Turning to the UK, the recent signs of stabilization in lending as well as a handful of upside surprises in consumer confidence and retail sales are likely to give the BOE enough reason to hold off on making substantive changes to interest rates (already at 0.5%) or existing quantitative easing measures. Still, unemployment is at the highest in over a decade and the outlook for economic growth remains decidedly ominous: NIESR, a think tank, has said the economy could “continue to decline for up to another year” while the International Monetary Fund revised down their UK economic growth projections by -1.3%, calling for the economy to shed -4.1% through 2009. If this is enough to produce an expansion of the central bank’s asset purchasing programs, the British Pound could slip.

In Switzerland, the Consumer Price Index is expected to fall for the second consecutive month in April, signaling that the inflation is shrinking at an annual pace of -0.6%, the most in over three decades.
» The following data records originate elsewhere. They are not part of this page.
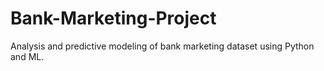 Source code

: # Bank-Marketing-Project
Analysis and predictive modeling of bank marketing dataset using Python and ML.
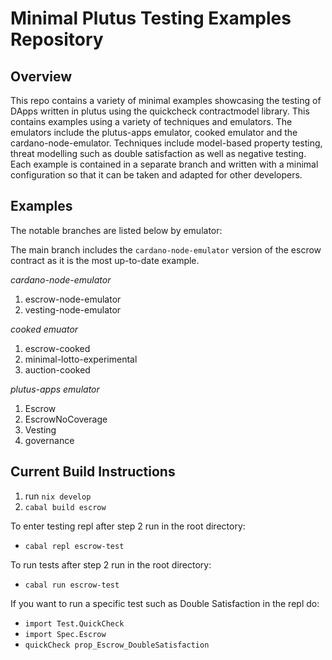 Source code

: # Minimal Plutus Testing Examples Repository

## Overview 

This repo contains a variety of minimal examples showcasing the testing of DApps written in plutus using the quickcheck contractmodel library. This contains examples using a variety of techniques and emulators. The emulators include the plutus-apps emulator, cooked emulator and the cardano-node-emulator. Techniques include model-based property testing, threat modelling such as double satisfaction as well as negative testing. Each example is contained in a separate branch and written with a minimal configuration so that it can be taken and adapted for other developers. 

## Examples 

The notable branches are listed below by emulator: 

The main branch includes the `cardano-node-emulator` version of the escrow contract as it is the most up-to-date example. 

*cardano-node-emulator*

1. escrow-node-emulator
2. vesting-node-emulator

*cooked emuator*

1. escrow-cooked
2. minimal-lotto-experimental
3. auction-cooked

*plutus-apps emulator*

1. Escrow
2. EscrowNoCoverage
3. Vesting 
4. governance

## Current Build Instructions

1. run `nix develop`
2. `cabal build escrow`

To enter testing repl after step 2 run in the root directory:

 - `cabal repl escrow-test`

To run tests after step 2 run in the root directory:

 - `cabal run escrow-test`

If you want to run a specific test such as Double Satisfaction in the repl do:

- `import Test.QuickCheck`
- `import Spec.Escrow`
- `quickCheck prop_Escrow_DoubleSatisfaction`
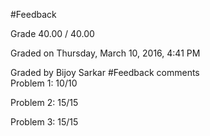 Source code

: #Feedback

Grade	40.00 / 40.00

Graded on	Thursday, March 10, 2016, 4:41 PM

Graded by	Bijoy Sarkar
#Feedback comments	
Problem 1: 10/10

Problem 2: 15/15

Problem 3: 15/15
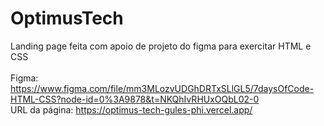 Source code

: # OptimusTech

Landing page feita com apoio de projeto do figma para exercitar HTML e CSS<br><br>
Figma:  https://www.figma.com/file/mm3MLozvUDGhDRTxSLlGL5/7daysOfCode-HTML-CSS?node-id=0%3A9878&t=NKQhIvRHUxOQbL02-0<br>
URL da página: https://optimus-tech-gules-phi.vercel.app/
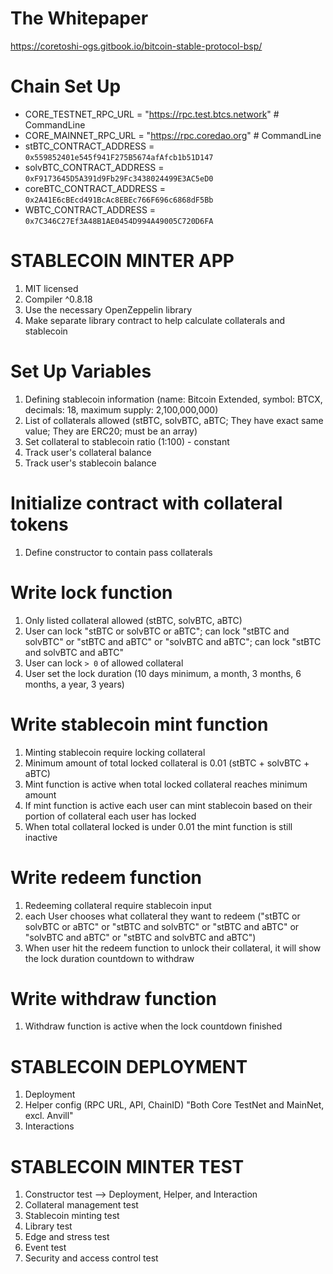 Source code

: # The Whitepaper
https://coretoshi-ogs.gitbook.io/bitcoin-stable-protocol-bsp/

# Chain Set Up
- CORE_TESTNET_RPC_URL = "https://rpc.test.btcs.network" # CommandLine
- CORE_MAINNET_RPC_URL = "https://rpc.coredao.org" # CommandLine
- stBTC_CONTRACT_ADDRESS = `0x559852401e545f941F275B5674afAfcb1b51D147`
- solvBTC_CONTRACT_ADDRESS = `0xF9173645D5A391d9Fb29Fc3438024499E3AC5eD0`
- coreBTC_CONTRACT_ADDRESS = `0x2A41E6cBEcd491BcAc8EBEc766F696c6868dF5Bb`
- WBTC_CONTRACT_ADDRESS = `0x7C346C27Ef3A48B1AE0454D994A49005C720D6FA`

# STABLECOIN MINTER APP

1. MIT licensed
2. Compiler ^0.8.18
3. Use the necessary OpenZeppelin library
4. Make separate library contract to help calculate collaterals and stablecoin

# Set Up Variables
1. Defining stablecoin information (name: Bitcoin Extended, symbol: BTCX, decimals: 18, maximum supply: 2,100,000,000)
2. List of collaterals allowed (stBTC, solvBTC, aBTC; They have exact same value; They are ERC20; must be an array)
3. Set collateral to stablecoin ratio (1:100) - constant
4. Track user's collateral balance
5. Track user's stablecoin balance

# Initialize contract with collateral tokens
1. Define constructor to contain pass collaterals

# Write lock function
1. Only listed collateral allowed (stBTC, solvBTC, aBTC)
2. User can lock "stBTC or solvBTC or aBTC"; can lock "stBTC and solvBTC" or "stBTC and aBTC" or "solvBTC and aBTC"; can lock "stBTC and solvBTC and aBTC"
3. User can lock `> 0` of allowed collateral
4. User set the lock duration (10 days minimum, a month, 3 months, 6 months, a year, 3 years)

# Write stablecoin mint function
1. Minting stablecoin require locking collateral
2. Minimum amount of total locked collateral is 0.01 (stBTC + solvBTC + aBTC)
3. Mint function is active when total locked collateral reaches minimum amount
4. If mint function is active each user can mint stablecoin based on their portion of collateral each user has locked
5. When total collateral locked is under 0.01 the mint function is still inactive

# Write redeem function
1. Redeeming collateral require stablecoin input 
2. each User chooses what collateral they want to redeem ("stBTC or solvBTC or aBTC" or "stBTC and solvBTC" or "stBTC and aBTC" or "solvBTC and aBTC" or "stBTC and solvBTC and aBTC")
3. When user hit the redeem function to unlock their collateral, it will show the lock duration countdown to withdraw

# Write withdraw function
1. Withdraw function is active when the lock countdown finished

# STABLECOIN DEPLOYMENT
1. Deployment
2. Helper config (RPC URL, API, ChainID) "Both Core TestNet and MainNet, excl. Anvill"
3. Interactions

# STABLECOIN MINTER TEST
1. Constructor test --> Deployment, Helper, and Interaction
2. Collateral management test
3. Stablecoin minting test
4. Library test
5. Edge and stress test
6. Event test
7. Security and access control test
Deflation threatens to complicate the current economic downturn if expectations of lower prices become entrenched, encouraging consumers and businesses to perpetually hold off on spending and investment as they wait for the best possible bargain. Needless to say this is quite dangerous, opening the door for the mountain nation to sink into long-term stagnation.

Written by Ilya Spivak, Currency Analyst
Article Source - Euro, British Pound in Focus Ahead of Interest Rate Announcements (Euro Open)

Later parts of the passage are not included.